The best part about focusing on microgiving in the New Year means that you don’t have to set unrealistic exercise goals, establish new work routines or give up chocolate (of course you can do these things if you want – but I don’t want to see you disappointed in yourself for not following through or measuring up!). Instead, you are making small, positive connections with people you encounter to spread some good vibes in the world. That’s it.
A SMALL ACT WITH BIG IMPACT
Microgiving increases your sense of purpose and reduces isolation. It can offer you a fast anchor when things seem chaotic because you are connecting with another person and sensing your common humanity. Dr. Kristin Neff emphasizes that this is a key component of self-compassion. Microgiving also boosts your mood and your social skills. Acts of kindness light up the brain’s reward systems, releasing dopamine and serotonin that counteract frustration or boredom. These short interactions also foster meaningful social connections with minimal pressure, improving social skills without draining energy. A quick smile or brief greeting turns down loneliness and fosters a sense of community and belonging.
5 WAYS TO USE MICROGIVING
Here are five easy steps to incorporate acts of microgiving into your routine:
- Start Small: Choose one simple thing to try per week. It might be texting a friend or family member to say you’re thinking of them. It might be deciding to open the door for another person at a store or the post office. Or it might be remembering to thank somebody for a nice action they do for you. The goal is to repeat this behavior throughout the week.
- Set Reminders: If remembering to perform acts of kindness feels hard to do for your ADHD brain, that’s fine. Set notifications, alarms or visual cues to remind yourself. Maybe put a Post-It on your computer or your bathroom mirror to remind you to give a compliment or share a supportive thought. Cues remind you and keep you on track.
- Create Routines to Keep It Going: Routines build habits which is why consistency matters. Link your act of microkindness to an existing habit. For example, when picking up your daily coffee, thank the server and give a smile. When brushing your teeth, think of a person who might need a text of encouragement or a ‘hello’. When you pair things together, it increases the likelihood that you will remember them.

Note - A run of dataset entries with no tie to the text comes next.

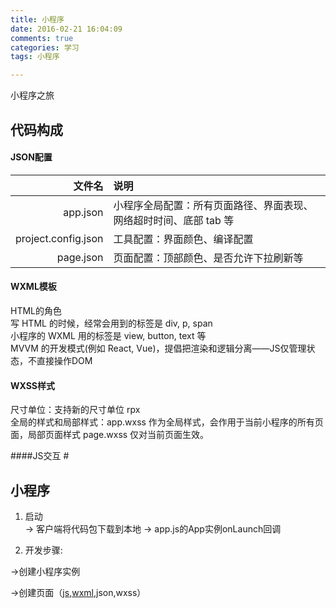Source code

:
```yaml
---
title: 小程序  
date: 2016-02-21 16:04:09  
comments: true  
categories: 学习  
tags: 小程序  

---
```

小程序之旅
<!--more-->
## 代码构成  #
#### JSON配置  ####
| 文件名 | 说明 |
| -: | :- |
| app.json | 小程序全局配置：所有页面路径、界面表现、网络超时时间、底部 tab 等 |
| project.config.json | 工具配置：界面颜色、编译配置 |
| page.json | 页面配置：顶部颜色、是否允许下拉刷新等 |

#### WXML模板 #
HTML的角色  
写 HTML 的时候，经常会用到的标签是 div, p, span  
小程序的 WXML 用的标签是 view, button, text 等  
MVVM 的开发模式(例如 React, Vue)，提倡把渲染和逻辑分离——JS仅管理状态，不直接操作DOM  

#### WXSS样式
尺寸单位：支持新的尺寸单位 rpx  
全局的样式和局部样式：app.wxss 作为全局样式，会作用于当前小程序的所有页面，局部页面样式 page.wxss 仅对当前页面生效。  

####JS交互 #


## 小程序 ##
1. 启动  
  -> 客户端将代码包下载到本地
  -> app.js的App实例onLaunch回调

2. 开发步骤:

  ->创建小程序实例

  ->创建页面（<u>js</u>,<u>wxml</u>,json,wxss）

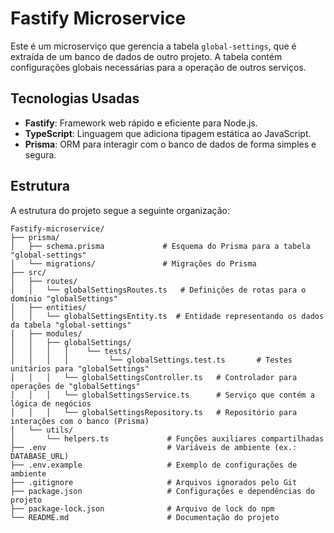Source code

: # Fastify Microservice

Este é um microserviço que gerencia a tabela `global-settings`, que é extraída de um banco de dados de outro projeto. A tabela contém configurações globais necessárias para a operação de outros serviços.

## Tecnologias Usadas

- **Fastify**: Framework web rápido e eficiente para Node.js.
- **TypeScript**: Linguagem que adiciona tipagem estática ao JavaScript.
- **Prisma**: ORM para interagir com o banco de dados de forma simples e segura.

## Estrutura

A estrutura do projeto segue a seguinte organização:
```
Fastify-microservice/
├── prisma/
│   ├── schema.prisma             # Esquema do Prisma para a tabela "global-settings"
│   └── migrations/               # Migrações do Prisma
├── src/
│   ├── routes/
│   │   └── globalSettingsRoutes.ts   # Definições de rotas para o domínio "globalSettings"
│   ├── entities/
│   │   └── globalSettingsEntity.ts  # Entidade representando os dados da tabela "global-settings"
│   ├── modules/
│   │   ├── globalSettings/
│   │   │   │    └── tests/
│   │   │   │         └── globalSettings.test.ts       # Testes unitários para "globalSettings"
│   │   │   └── globalSettingsController.ts   # Controlador para operações de "globalSettings"
│   │   │   └── globalSettingsService.ts      # Serviço que contém a lógica de negócios
│   │   │   └── globalSettingsRepository.ts   # Repositório para interações com o banco (Prisma)
│   └── utils/
│       └── helpers.ts             # Funções auxiliares compartilhadas
├── .env                           # Variáveis de ambiente (ex.: DATABASE_URL)
├── .env.example                   # Exemplo de configurações de ambiente
├── .gitignore                     # Arquivos ignorados pelo Git
├── package.json                   # Configurações e dependências do projeto
├── package-lock.json              # Arquivo de lock do npm
└── README.md                      # Documentação do projeto
```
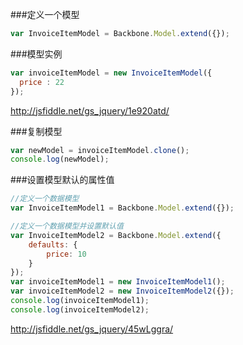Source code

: ###定义一个模型
```js
var InvoiceItemModel = Backbone.Model.extend({});
```

###模型实例
```js
var invoiceItemModel = new InvoiceItemModel({
  price : 22
});
```

<http://jsfiddle.net/gs_jquery/1e920atd/>

###复制模型
```js
var newModel = invoiceItemModel.clone();
console.log(newModel);
```

###设置模型默认的属性值
```js
//定义一个数据模型
var InvoiceItemModel1 = Backbone.Model.extend({});

//定义一个数据模型并设置默认值
var InvoiceItemModel2 = Backbone.Model.extend({
    defaults: {
        price: 10
    }
});
var invoiceItemModel1 = new InvoiceItemModel1();
var invoiceItemModel2 = new InvoiceItemModel2({});
console.log(invoiceItemModel1);
console.log(invoiceItemModel2);
```
<http://jsfiddle.net/gs_jquery/45wLggra/>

I call one of my elderly parents when I drive to pick up my dog at the end of my day. Initially, I set an alarm but now I just do it automatically.
- Forget about perfection: Microgiving isn’t about perfection. It’s about being present and noticing small opportunities to connect. Many people with ADHD struggle with social anxiety. Microgiving turns the worry about social interactions by shrinking the size of them. You are not engaging in long conversations but rather making brief contact that is warm and friendly.
- Celebrate the Wins: After completing an act of kindness, take a moment to acknowledge how it makes you feel. Did you smile? Did someone else smile back? Did you feel a small wave of relief or connection? Taking time to recognize these moments reinforces their benefits.